Salvemos Salvador, enquanto é tempo por Paulo Ormindo
O 460º aniversário de Salvador passou quase despercebido.
Realmente não há muito a comemorar.
Em 60 anos de
"laissez-faire", a cidade acumulou índices assustadores de compactação
demográfica e veicular, concentração de pobreza, insegurança e destruição do
meio ambiente, que apontam para seu colapso em curto prazo. A cidade possui
hoje 4.172 habitantes por km², densidade superior à de Bombaim, segunda
colocada. Para piorar, a urbe se transformou, por falta de política
metropolitana, em dormitório e provedor das necessidades de 3,76 milhões de
moradores da Grande Salvador. Camaçari, Lauro de Freitas, Simões Filho e
Candeias juntas faturam receita igual à de Salvador, transferindo para esta o
passivo de serviços e infraestrutura.
Seu déficit habitacional é de 100 mil habitações, das quais 80% são de famílias
fora do mercado imobiliário. Para satisfazer aos 10% dos candidatos com renda
superior a cinco salários mínimos, o novo PDDU consentiu que o setor
imobiliário devorasse as entranhas verdes da cidade, a orla e os bairros
consolidados.
Cerca de 35 mil novos automóveis e o dobro de motos são licenciados a cada ano.
O metrô de Salvador, cuja construção dura 6 anos, é dos mais caros do mundo.
Terá 6 km, 6 trens e custará R$ 1,16 bilhão, se inaugurado em 2010. No Recife,
o metrô foi construído em dois anos, tem 34,7 km, 25 trens, transporta 180 mil
por dia e custou R$ 750 milhões, segundo H. Carballal (A TARDE, 23/3/09). Isto
para não falar no impacto ambiental e déficit operacional.
As duas saídas rodoviárias da cidade, a Paralela e a BR-324, estão no limite e
ainda se fala em construir uma ponte para Itaparica para trazer os caminhões da
BR-101 para o nó do Iguatemi, em vez de construir um arco rodoviário. Isto
quando Manhattan e cidades europeias cobram pedágios e proíbem a construção de
novas garagens para evitar a entrada de mais carros. Em Salvador, alguns
apartamentos centrais têm até seis vagas. Não há planejamento nem qualificação
dos projetos públicos, que são oferecidos pelas empreiteiras interessadas, vide
a ponte de Itaparica e o parque da Vila Brandão. A Sedham funciona como uma
Defesa Civil, mais que um órgão de planejamento. As licitações são feitas em
função do menor preço, ou seja, do pior projeto e menor tempo.

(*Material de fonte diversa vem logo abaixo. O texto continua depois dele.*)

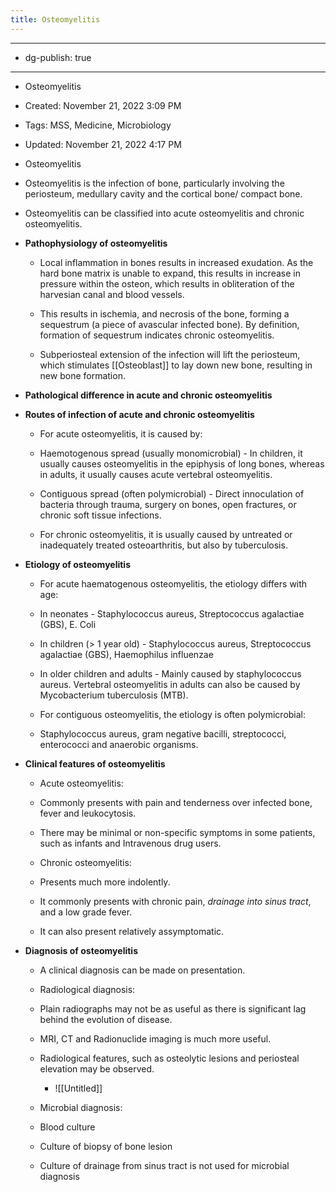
 ```yaml
---
title: Osteomyelitis
---
```


- --

- dg-publish: true

- --

- Osteomyelitis

- Created: November 21, 2022 3:09 PM

- Tags: MSS, Medicine, Microbiology

- Updated: November 21, 2022 4:17 PM

- Osteomyelitis

- Osteomyelitis is the infection of bone, particularly involving the periosteum, medullary cavity and the cortical bone/ compact bone.

- Osteomyelitis can be classified into acute osteomyelitis and chronic osteomyelitis.

- ******Pathophysiology of osteomyelitis******
	 - Local inflammation in bones results in increased exudation. As the hard bone matrix is unable to expand, this results in increase in pressure within the osteon, which results in obliteration of the harvesian canal and blood vessels.

	 - This results in ischemia, and necrosis of the bone, forming a sequestrum (a piece of avascular infected bone). By definition, formation of sequestrum indicates chronic osteomyelitis.

	 - Subperiosteal extension of the infection will lift the periosteum, which stimulates [[Osteoblast]] to lay down new bone, resulting in new bone formation.

- ********************************************************Pathological difference in acute and chronic osteomyelitis********************************************************

- ************************************************************************************************************Routes of infection of acute and chronic osteomyelitis************************************************************************************************************
	 - For acute osteomyelitis, it is caused by:

	 - Haemotogenous spread (usually monomicrobial) - In children, it usually causes osteomyelitis in the epiphysis of long bones, whereas in adults, it usually causes acute vertebral osteomyelitis.

	 - Contiguous spread (often polymicrobial) - Direct innoculation of bacteria through trauma, surgery on bones, open fractures, or chronic soft tissue infections.

	 - For chronic osteomyelitis, it is usually caused by untreated or inadequately treated osteoarthritis, but also by tuberculosis.

- ****************************Etiology of osteomyelitis****************************
	 - For acute haematogenous osteomyelitis, the etiology differs with age:

	 - In neonates - Staphylococcus aureus, Streptococcus agalactiae (GBS), E. Coli

	 - In children (> 1 year old) - Staphylococcus aureus, Streptococcus agalactiae (GBS), Haemophilus influenzae

	 - In older children and adults - Mainly caused by staphylococcus aureus. Vertebral osteomyelitis in adults can also be caused by Mycobacterium tuberculosis (MTB).

	 - For contiguous osteomyelitis, the etiology is often polymicrobial:

	 - Staphylococcus aureus, gram negative bacilli, streptococci, enterococci and anaerobic organisms.

- ********************************************************************Clinical features of osteomyelitis********************************************************************
	 - Acute osteomyelitis:

	 - Commonly presents with pain and tenderness over infected bone, fever and leukocytosis.

	 - There may be minimal or non-specific symptoms in some patients, such as infants and Intravenous drug users.

	 - Chronic osteomyelitis:

	 - Presents much more indolently.

	 - It commonly presents with chronic pain, *drainage into sinus tract*, and a low grade fever.

	 - It can also present relatively assymptomatic.

- ****************************************************Diagnosis of osteomyelitis****************************************************
	 - A clinical diagnosis can be made on presentation.

	 - Radiological diagnosis:

	 - Plain radiographs may not be as useful as there is significant lag behind the evolution of disease.

	 - MRI, CT and Radionuclide imaging is much more useful.

	 - Radiological features, such as osteolytic lesions and periosteal elevation may be observed.
		 - ![[Untitled]]

	 - Microbial diagnosis:

	 - Blood culture

	 - Culture of biopsy of bone lesion

	 - Culture of drainage from sinus tract is not used for microbial diagnosis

O desperdício é grande, viadutos são construídos e não servem para nada, as
ruas são refeitas a cada inverno. O Pelourinho é recuperado todo ano. Os
conjuntos habitacionais, em serviços, são novas favelas, estão se desfazendo.

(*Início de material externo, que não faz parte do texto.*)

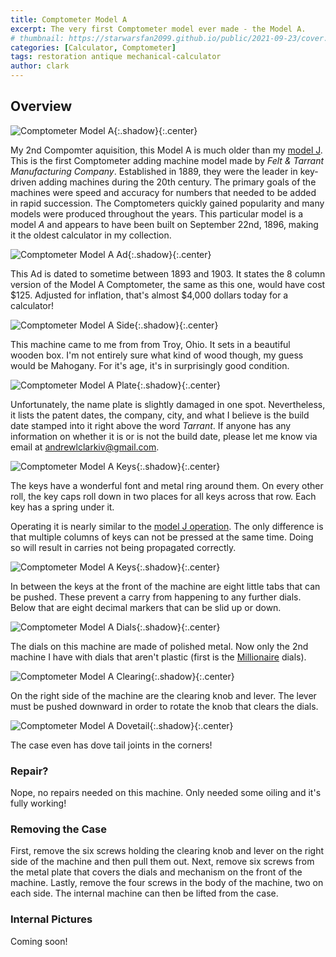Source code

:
 ```yaml
---
title: Comptometer Model A
excerpt: The very first Comptometer model ever made - the Model A.
# thumbnail: https://starwarsfan2099.github.io/public/2021-09-23/cover.JPG TODO: Resize
categories: [Calculator, Comptometer]
tags: restoration antique mechanical-calculator
author: clark
---
```


## Overview 


![Comptometer Model A](https://starwarsfan2099.github.io/public/2021-09-23/main.JPG){:.shadow}{:.center}


My 2nd Compomter aquisition, this Model A is much older than my [model J](https://starwarsfan2099.github.io/2021/02/09/comptometer-model-j.html). This is the first Comptometer adding machine model made by *Felt & Tarrant Manufacturing Company*. Established in 1889, they were the leader in key-driven adding machines during the 20th century. The primary goals of the machines were speed and accuracy for numbers that needed to be added in rapid succession. The Comptometers quickly gained popularity and many models were produced throughout the years. This particular model is a model *A* and appears to have been built on September 22nd, 1896, making it the oldest calculator in my collection.


![Comptometer Model A Ad](https://starwarsfan2099.github.io/public/2021-09-23/ad.jpg){:.shadow}{:.center}


This Ad is dated to sometime between 1893 and 1903. It states the 8 column version of the Model A Comptometer, the same as this one, would have cost $125. Adjusted for inflation, that's almost $4,000 dollars today for a calculator!


![Comptometer Model A Side](https://starwarsfan2099.github.io/public/2021-09-23/side.JPG){:.shadow}{:.center}


This machine came to me from from Troy, Ohio. It sets in a beautiful wooden box. I'm not entirely sure what kind of wood though, my guess would be Mahogany. For it's age, it's in surprisingly good condition. 


![Comptometer Model A Plate](https://starwarsfan2099.github.io/public/2021-09-23/plate.JPG){:.shadow}{:.center}


Unfortunately, the name plate is slightly damaged in one spot. Nevertheless, it lists the patent dates, the company, city, and what I believe is the build date stamped into it right above the word *Tarrant*. If anyone has any information on whether it is or is not the build date, please let me know via email at [andrewlclarkiv@gmail.com](mailto:andrewlclarkiv@gmail.com). 


![Comptometer Model A Keys](https://starwarsfan2099.github.io/public/2021-09-23/keys.JPG){:.shadow}{:.center}


The keys have a wonderful font and metal ring around them. On every other roll, the key caps roll down in two places for all keys across that row. Each key has a spring under it. 

Operating it is nearly similar to the [model J operation](https://starwarsfan2099.github.io/2021/02/09/comptometer-model-j.html#operation). The only difference is that multiple columns of keys can not be pressed at the same time. Doing so will result in carries not being propagated correctly. 


![Comptometer Model A Keys](https://starwarsfan2099.github.io/public/2021-09-23/front.JPG){:.shadow}{:.center}


In between the keys at the front of the machine are eight little tabs that can be pushed. These prevent a carry from happening to any further dials. Below that are eight decimal markers that can be slid up or down. 


![Comptometer Model A Dials](https://starwarsfan2099.github.io/public/2021-09-23/dial.JPG){:.shadow}{:.center}


The dials on this machine are made of polished metal. Now only the 2nd machine I have with dials that aren't plastic (first is the [Millionaire](https://starwarsfan2099.github.io/2021/02/23/millionaire-calculator.html) dials). 


![Comptometer Model A Clearing](https://starwarsfan2099.github.io/public/2021-09-23/clear.JPG){:.shadow}{:.center}


On the right side of the machine are the clearing knob and lever. The lever must be pushed downward in order to rotate the knob that clears the dials.


![Comptometer Model A Dovetail](https://starwarsfan2099.github.io/public/2021-09-23/dove_tail.JPG){:.shadow}{:.center}


The case even has dove tail joints in the corners! 

### Repair?

Nope, no repairs needed on this machine. Only needed some oiling and it's fully working!

### Removing the Case

First, remove the six screws holding the clearing knob and lever on the right side of the machine and then pull them out. Next, remove six screws from the metal plate that covers the dials and mechanism on the front of the machine. Lastly, remove the four screws in the body of the machine, two on each side. The internal machine can then be lifted from the case. 

### Internal Pictures

Coming soon!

E vai-se implodir o parque olímpico da Fonte Nova, cujo laudo da Politécnica
diz ser recuperável, para construir uma nova arena menor e um shopping, para
dois dias de festa. O que acontecerá com a Copa, se chover, com a cidade alagada
e parada como se viu há pouco? As questões ambientais têm o mérito de nivelar
todos. Os condomínios fechados da Paralela foram invadidos por barbeiros,
dengue, sapos, lagartos e cobras.
O senhor prefeito teve de mudar de casa e gabinete, mas prefere trocar postes
cinzas por azuis do que rever um PDDU aprovado com 180 emendas de última hora.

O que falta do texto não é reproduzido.